Pas de reprises dans la presse
Et pourtant, entre lundi matin et mardi soir, le sujet
n'a pas trouvé d'écho dans les médias, contrairement aux cas de suicides chez Renault,
Peugeot ou EDF en 2007 et 2008, qui avaient été très largement couverts. A France Info, le
rédacteur en chef Erik Kervellek indique par exemple que "la question a
été abordée en conférence de rédaction, mais nous avons estimé qu'il n'y
avait pas grand-chose de neuf depuis 2007". Le fait qu'il n'y ait pas
de journaliste spécialiste de la question dans la rédaction n'a sans doute pas aidé le sujet à émerger non plus. Idem à Libération, où le service
économie a vu passer le communiqué de presse et l'article de France Soir sans réagir. Et France Inter a bien contacté l'observatoire, mais ne réalisera pas de reportage dans l'immédiat.
Pourquoi ce relatif désintérêt ? "Nos confrères ont
peut-être hésité à établir le lien entre ces suicides et le mal-être au
travail, envisage Horlans.
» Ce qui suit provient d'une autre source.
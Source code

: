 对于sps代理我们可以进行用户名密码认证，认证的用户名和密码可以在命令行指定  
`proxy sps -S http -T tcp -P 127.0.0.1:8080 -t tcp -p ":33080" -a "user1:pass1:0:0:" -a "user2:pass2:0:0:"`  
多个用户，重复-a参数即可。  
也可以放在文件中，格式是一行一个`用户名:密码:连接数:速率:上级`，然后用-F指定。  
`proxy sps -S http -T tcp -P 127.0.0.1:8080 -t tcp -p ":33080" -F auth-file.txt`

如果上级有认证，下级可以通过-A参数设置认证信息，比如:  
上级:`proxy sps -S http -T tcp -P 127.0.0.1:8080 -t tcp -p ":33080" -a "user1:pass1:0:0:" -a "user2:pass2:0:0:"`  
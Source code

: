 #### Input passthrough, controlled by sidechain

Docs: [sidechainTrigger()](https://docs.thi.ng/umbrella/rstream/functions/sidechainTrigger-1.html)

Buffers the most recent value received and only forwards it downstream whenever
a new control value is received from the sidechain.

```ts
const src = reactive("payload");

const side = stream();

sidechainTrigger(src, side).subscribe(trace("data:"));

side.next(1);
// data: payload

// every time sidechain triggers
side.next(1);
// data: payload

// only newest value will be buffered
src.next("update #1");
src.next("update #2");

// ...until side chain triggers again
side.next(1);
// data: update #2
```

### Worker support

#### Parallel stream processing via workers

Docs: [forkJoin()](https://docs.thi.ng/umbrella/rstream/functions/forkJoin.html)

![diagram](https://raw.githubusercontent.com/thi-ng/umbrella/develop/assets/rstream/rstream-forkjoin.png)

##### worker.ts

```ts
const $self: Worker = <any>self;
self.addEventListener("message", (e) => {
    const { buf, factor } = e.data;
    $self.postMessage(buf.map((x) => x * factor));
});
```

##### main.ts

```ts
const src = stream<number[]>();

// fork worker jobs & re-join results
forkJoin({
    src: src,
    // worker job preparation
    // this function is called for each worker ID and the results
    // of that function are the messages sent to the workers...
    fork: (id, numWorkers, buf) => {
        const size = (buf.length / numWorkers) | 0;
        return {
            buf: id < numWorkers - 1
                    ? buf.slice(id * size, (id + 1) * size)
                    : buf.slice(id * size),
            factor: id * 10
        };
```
Il est vrai que lorsqu'on rencontre plusieurs
cas réunis dans un même lieu, comme au technopôle de Renault à Guyancourt ou à
la centrale de Chinon, on a moins de doutes. Et j'ai moi-même déjà eu à traiter
d'autre cas plus frappants, comme la
soixantaine de suicides en un an dans la police..." Elle subodore
aussi que la mauvaise réputation de son quotidien, qui a traversé une "période
assez trash" jusqu'il y a deux ans, souffre d'un fort "déficit
d'image" auprès des autres journalistes.
Pour Patrick Ackermann, une des explications est plus prosaïque : "Les
médias s'intéressent en priorité aux cas les familles sont prêtes à
témoigner", rappelle-t-il. Il précise tout de même avoir été
interviewé par TF1, France 2 et France 3 en deux jours. Les trois chaînes devraient
y consacrer un reportage avant la fin de la semaine... Le début d'une flambée
médiatique ? Peut-être, d'autant que depuis la publication de ses articles,
Isabelle Horlans a reçu de nombreux appels. Autant de nouveaux témoins qui
pourraient nourrir de futures enquêtes.